I wish I could time this open letter to you better; but then shouldn't the timing coincide with the dark shameful truth that we could not save another of our women in the country we call independent and our own?

How I wish the lady who was brutally and beastly raped in a moving bus next to the power corridors of India was your own daughter! How I wish your daughter's chastity was compromised with every time an Indian woman's body and soul was molested and as many times these incidents happened in the country you democratically lead! Yes I'm really really really angry. And trust me Mr Prime Minister, that's as effective as you've been in office, and you must know this especially when you're planning to host the next season of the Pravasi Bharatiya Divas. Sadly, just look at your red face each time I and my fellow countrymen talk about your report card. You don't even just pass; you fail miserably, sir.

Every time you've addressed the nation - although instances like this have been way too rare - you've failed to assure your people of any seriousness or sincerity that your team has in doing even one thing that should positively interest them. How often and how many more times would you be a mere spectator of heinous crimes on our roads and public transports, issue a statement, set up an inquiry committee and hope that we forget about that? I understand India isn't a monarchy and you can't change things on your own; but aren't YOU the administrative custodian of our constitution as the head of the government that runs the country and makes policies to influence the future of the nation? When will we see ACTIONS and not just hollow promises that fall apart every day? Honestly, how long does it take to amend or implement certain laws that for long have been believed to need amendment or implementation? As an educated youth of India, I acknowledge that change doesn't happen overnight, but I also realise if you don't make an immediate attempt to start changing things that need to be changed, the world we live in will only get worse by the day! Is that what we're destined to be led into just because we've been foolish to vote you guys to power? I'm not sure if this letter will ever reach you, but I'm hopeful through strong voices you'll know what the country thinks and expects of you. You should also understand why you're paid for a job you've never been good at!
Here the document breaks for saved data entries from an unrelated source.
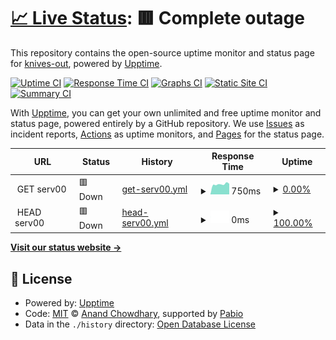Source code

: # [📈 Live Status](https:///upptime-serv00): <!--live status--> **🟥 Complete outage**

This repository contains the open-source uptime monitor and status page for [knives-out](https:///upptime-serv00), powered by [Upptime](https://github.com/upptime/upptime).

[![Uptime CI](https://github.com/knives-out/upptime-serv00/workflows/Uptime%20CI/badge.svg)](https://github.com/knives-out/upptime-serv00/actions?query=workflow%3A%22Uptime+CI%22)
[![Response Time CI](https://github.com/knives-out/upptime-serv00/workflows/Response%20Time%20CI/badge.svg)](https://github.com/knives-out/upptime-serv00/actions?query=workflow%3A%22Response+Time+CI%22)
[![Graphs CI](https://github.com/knives-out/upptime-serv00/workflows/Graphs%20CI/badge.svg)](https://github.com/knives-out/upptime-serv00/actions?query=workflow%3A%22Graphs+CI%22)
[![Static Site CI](https://github.com/knives-out/upptime-serv00/workflows/Static%20Site%20CI/badge.svg)](https://github.com/knives-out/upptime-serv00/actions?query=workflow%3A%22Static+Site+CI%22)
[![Summary CI](https://github.com/knives-out/upptime-serv00/workflows/Summary%20CI/badge.svg)](https://github.com/knives-out/upptime-serv00/actions?query=workflow%3A%22Summary+CI%22)

With [Upptime](https://upptime.js.org), you can get your own unlimited and free uptime monitor and status page, powered entirely by a GitHub repository. We use [Issues](https://github.com/knives-out/upptime-serv00/issues) as incident reports, [Actions](https://github.com/knives-out/upptime-serv00/actions) as uptime monitors, and [Pages](https:///upptime-serv00) for the status page.

<!--start: status pages-->
<!-- This summary is generated by Upptime (https://github.com/upptime/upptime) -->
<!-- Do not edit this manually, your changes will be overwritten -->
<!-- prettier-ignore -->
| URL | Status | History | Response Time | Uptime |
| --- | ------ | ------- | ------------- | ------ |
| <img alt="" src="https://icons.duckduckgo.com/ip3/null.ico" height="13"> GET serv00 | 🟥 Down | [get-serv00.yml](https://github.com/knives-out/upptime-serv00/commits/HEAD/history/get-serv00.yml) | <details><summary><img alt="Response time graph" src="./graphs/get-serv00/response-time-week.png" height="20"> 750ms</summary><br><a href="https:///upptime-serv00/history/get-serv00"><img alt="Response time 695" src="https://img.shields.io/endpoint?url=https%3A%2F%2Fraw.githubusercontent.com%2Fknives-out%2Fupptime-serv00%2FHEAD%2Fapi%2Fget-serv00%2Fresponse-time.json"></a><br><a href="https:///upptime-serv00/history/get-serv00"><img alt="24-hour response time 875" src="https://img.shields.io/endpoint?url=https%3A%2F%2Fraw.githubusercontent.com%2Fknives-out%2Fupptime-serv00%2FHEAD%2Fapi%2Fget-serv00%2Fresponse-time-day.json"></a><br><a href="https:///upptime-serv00/history/get-serv00"><img alt="7-day response time 750" src="https://img.shields.io/endpoint?url=https%3A%2F%2Fraw.githubusercontent.com%2Fknives-out%2Fupptime-serv00%2FHEAD%2Fapi%2Fget-serv00%2Fresponse-time-week.json"></a><br><a href="https:///upptime-serv00/history/get-serv00"><img alt="30-day response time 663" src="https://img.shields.io/endpoint?url=https%3A%2F%2Fraw.githubusercontent.com%2Fknives-out%2Fupptime-serv00%2FHEAD%2Fapi%2Fget-serv00%2Fresponse-time-month.json"></a><br><a href="https:///upptime-serv00/history/get-serv00"><img alt="1-year response time 695" src="https://img.shields.io/endpoint?url=https%3A%2F%2Fraw.githubusercontent.com%2Fknives-out%2Fupptime-serv00%2FHEAD%2Fapi%2Fget-serv00%2Fresponse-time-year.json"></a></details> | <details><summary><a href="https:///upptime-serv00/history/get-serv00">0.00%</a></summary><a href="https:///upptime-serv00/history/get-serv00"><img alt="All-time uptime 77.84%" src="https://img.shields.io/endpoint?url=https%3A%2F%2Fraw.githubusercontent.com%2Fknives-out%2Fupptime-serv00%2FHEAD%2Fapi%2Fget-serv00%2Fuptime.json"></a><br><a href="https:///upptime-serv00/history/get-serv00"><img alt="24-hour uptime 0.00%" src="https://img.shields.io/endpoint?url=https%3A%2F%2Fraw.githubusercontent.com%2Fknives-out%2Fupptime-serv00%2FHEAD%2Fapi%2Fget-serv00%2Fuptime-day.json"></a><br><a href="https:///upptime-serv00/history/get-serv00"><img alt="7-day uptime 0.00%" src="https://img.shields.io/endpoint?url=https%3A%2F%2Fraw.githubusercontent.com%2Fknives-out%2Fupptime-serv00%2FHEAD%2Fapi%2Fget-serv00%2Fuptime-week.json"></a><br><a href="https:///upptime-serv00/history/get-serv00"><img alt="30-day uptime 1.38%" src="https://img.shields.io/endpoint?url=https%3A%2F%2Fraw.githubusercontent.com%2Fknives-out%2Fupptime-serv00%2FHEAD%2Fapi%2Fget-serv00%2Fuptime-month.json"></a><br><a href="https:///upptime-serv00/history/get-serv00"><img alt="1-year uptime 77.84%" src="https://img.shields.io/endpoint?url=https%3A%2F%2Fraw.githubusercontent.com%2Fknives-out%2Fupptime-serv00%2FHEAD%2Fapi%2Fget-serv00%2Fuptime-year.json"></a></details>
| <img alt="" src="https://icons.duckduckgo.com/ip3/null.ico" height="13"> HEAD serv00 | 🟥 Down | [head-serv00.yml](https://github.com/knives-out/upptime-serv00/commits/HEAD/history/head-serv00.yml) | <details><summary><img alt="Response time graph" src="./graphs/head-serv00/response-time-week.png" height="20"> 0ms</summary><br><a href="https:///upptime-serv00/history/head-serv00"><img alt="Response time 0" src="https://img.shields.io/endpoint?url=https%3A%2F%2Fraw.githubusercontent.com%2Fknives-out%2Fupptime-serv00%2FHEAD%2Fapi%2Fhead-serv00%2Fresponse-time.json"></a><br><a href="https:///upptime-serv00/history/head-serv00"><img alt="24-hour response time 0" src="https://img.shields.io/endpoint?url=https%3A%2F%2Fraw.githubusercontent.com%2Fknives-out%2Fupptime-serv00%2FHEAD%2Fapi%2Fhead-serv00%2Fresponse-time-day.json"></a><br><a href="https:///upptime-serv00/history/head-serv00"><img alt="7-day response time 0" src="https://img.shields.io/endpoint?url=https%3A%2F%2Fraw.githubusercontent.com%2Fknives-out%2Fupptime-serv00%2FHEAD%2Fapi%2Fhead-serv00%2Fresponse-time-week.json"></a><br><a href="https:///upptime-serv00/history/head-serv00"><img alt="30-day response time 0" src="https://img.shields.io/endpoint?url=https%3A%2F%2Fraw.githubusercontent.com%2Fknives-out%2Fupptime-serv00%2FHEAD%2Fapi%2Fhead-serv00%2Fresponse-time-month.json"></a><br><a href="https:///upptime-serv00/history/head-serv00"><img alt="1-year response time 0" src="https://img.shields.io/endpoint?url=https%3A%2F%2Fraw.githubusercontent.com%2Fknives-out%2Fupptime-serv00%2FHEAD%2Fapi%2Fhead-serv00%2Fresponse-time-year.json"></a></details> | <details><summary><a href="https:///upptime-serv00/history/head-serv00">100.00%</a></summary><a href="https:///upptime-serv00/history/head-serv00"><img alt="All-time uptime 98.94%" src="https://img.shields.io/endpoint?url=https%3A%2F%2Fraw.githubusercontent.com%2Fknives-out%2Fupptime-serv00%2FHEAD%2Fapi%2Fhead-serv00%2Fuptime.json"></a><br><a href="https:///upptime-serv00/history/head-serv00"><img alt="24-hour uptime 100.00%" src="https://img.shields.io/endpoint?url=https%3A%2F%2Fraw.githubusercontent.com%2Fknives-out%2Fupptime-serv00%2FHEAD%2Fapi%2Fhead-serv00%2Fuptime-day.json"></a><br><a href="https:///upptime-serv00/history/head-serv00"><img alt="7-day uptime 100.00%" src="https://img.shields.io/endpoint?url=https%3A%2F%2Fraw.githubusercontent.com%2Fknives-out%2Fupptime-serv00%2FHEAD%2Fapi%2Fhead-serv00%2Fuptime-week.json"></a><br><a href="https:///upptime-serv00/history/head-serv00"><img alt="30-day uptime 100.00%" src="https://img.shields.io/endpoint?url=https%3A%2F%2Fraw.githubusercontent.com%2Fknives-out%2Fupptime-serv00%2FHEAD%2Fapi%2Fhead-serv00%2Fuptime-month.json"></a><br><a href="https:///upptime-serv00/history/head-serv00"><img alt="1-year uptime 98.94%" src="https://img.shields.io/endpoint?url=https%3A%2F%2Fraw.githubusercontent.com%2Fknives-out%2Fupptime-serv00%2FHEAD%2Fapi%2Fhead-serv00%2Fuptime-year.json"></a></details>

<!--end: status pages-->

[**Visit our status website →**](https:///upptime-serv00)

## 📄 License

- Powered by: [Upptime](https://github.com/upptime/upptime)
- Code: [MIT](./LICENSE) © [Anand Chowdhary](https://anandchowdhary.com), supported by [Pabio](https://pabio.com)
- Data in the `./history` directory: [Open Database License](https://opendatacommons.org/licenses/odbl/1-0/)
I end my letter hoping that better sense will prevail and you'll understand you have no business going to work if you know you can't produce expected results. At least show us for one you have the courage to resign!

Sincerely,
An Indian

Friday, December 28, 2012

Thank you Ratan Tata the Man of Steel

Dear Mr Ratan Tata,

If it wasn't for you, we wouldn't have known a businessman who did business not to amass wealth and earn a fortune for himself, but also to create jobs for the masses and make a difference to the way a nation lived.

As you did in your initial years at the helm of the Tata Group, you continued to be in a league of your own till the last day in office. You've lived by values, for passion and with integrity. Only a chosen few could ever possibly emulate your feat not only in the business frontier, but also in all that you've done to the way business is conducted. Not many did and would exhibit the grit and courage that you have way too many times in challenging in the open various government policies, be it corruption or a malfunctioning bureaucracy in the administrative backyard. Your persistence advocacy of clean business administration should become part of academic curricula!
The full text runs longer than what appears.